-- Dataset content follows --

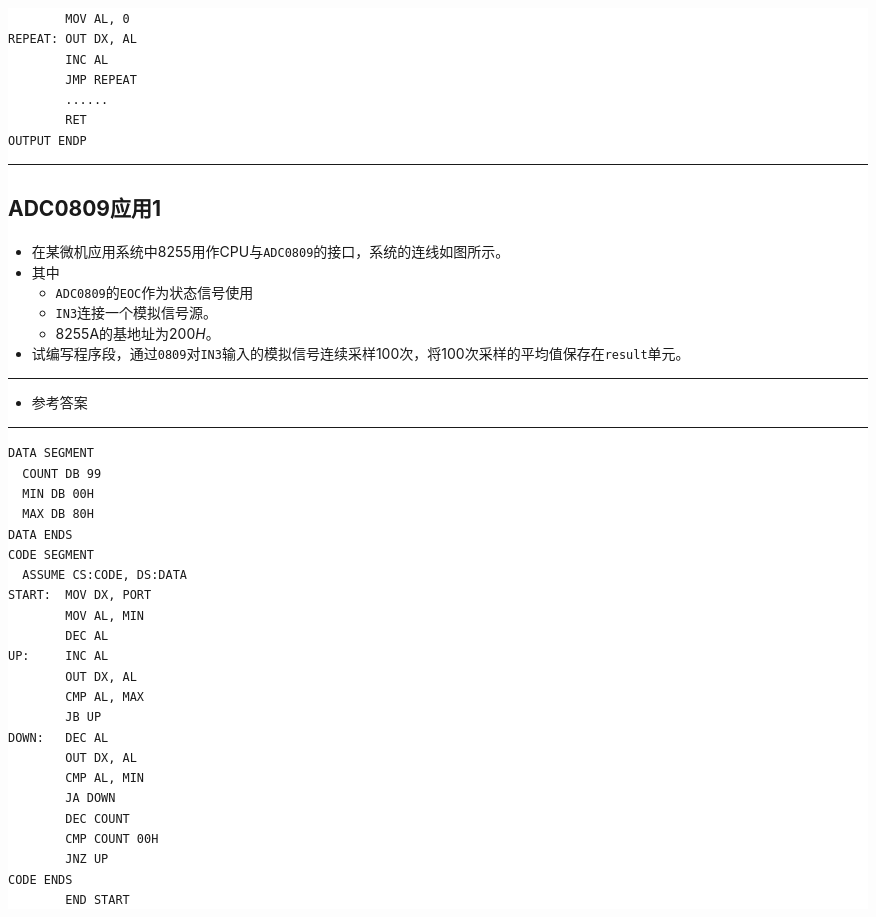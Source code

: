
 ```assembly
        MOV AL, 0
REPEAT: OUT DX, AL
        INC AL
        JMP REPEAT
        ......
        RET 
OUTPUT ENDP
```

---
## ADC0809应用1
- 在某微机应用系统中8255用作CPU与`ADC0809`的接口，系统的连线如图所示。
- 其中
  - `ADC0809`的`EOC`作为状态信号使用
  - `IN3`连接一个模拟信号源。
  - 8255A的基地址为$200H$。
- 试编写程序段，通过`0809`对`IN3`输入的模拟信号连续采样100次，将100次采样的平均值保存在`result`单元。

---
- 参考答案
```

```



----
```assembly
DATA SEGMENT
  COUNT DB 99
  MIN DB 00H
  MAX DB 80H
DATA ENDS
CODE SEGMENT
  ASSUME CS:CODE, DS:DATA  
START:  MOV DX, PORT
        MOV AL, MIN
        DEC AL
UP:     INC AL
        OUT DX, AL
        CMP AL, MAX
        JB UP
DOWN:   DEC AL
        OUT DX, AL
        CMP AL, MIN
        JA DOWN
        DEC COUNT
        CMP COUNT 00H
        JNZ UP
CODE ENDS
        END START
```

-- Dataset content concluded --

The records above must all be output exactly. Omit the images.

Result for this task.
Source code

:
 ```assembly
        MOV AL, 0
REPEAT: OUT DX, AL
        INC AL
        JMP REPEAT
        ......
        RET 
OUTPUT ENDP
```

---
## ADC0809应用1
- 在某微机应用系统中8255用作CPU与`ADC0809`的接口，系统的连线如图所示。
- 其中
  - `ADC0809`的`EOC`作为状态信号使用
  - `IN3`连接一个模拟信号源。
  - 8255A的基地址为$200H$。
- 试编写程序段，通过`0809`对`IN3`输入的模拟信号连续采样100次，将100次采样的平均值保存在`result`单元。

---
- 参考答案
```

```



----
```assembly
DATA SEGMENT
  COUNT DB 99
  MIN DB 00H
  MAX DB 80H
DATA ENDS
CODE SEGMENT
  ASSUME CS:CODE, DS:DATA  
START:  MOV DX, PORT
        MOV AL, MIN
        DEC AL
UP:     INC AL
        OUT DX, AL
        CMP AL, MAX
        JB UP
DOWN:   DEC AL
        OUT DX, AL
        CMP AL, MIN
        JA DOWN
        DEC COUNT
        CMP COUNT 00H
        JNZ UP
CODE ENDS
        END START
```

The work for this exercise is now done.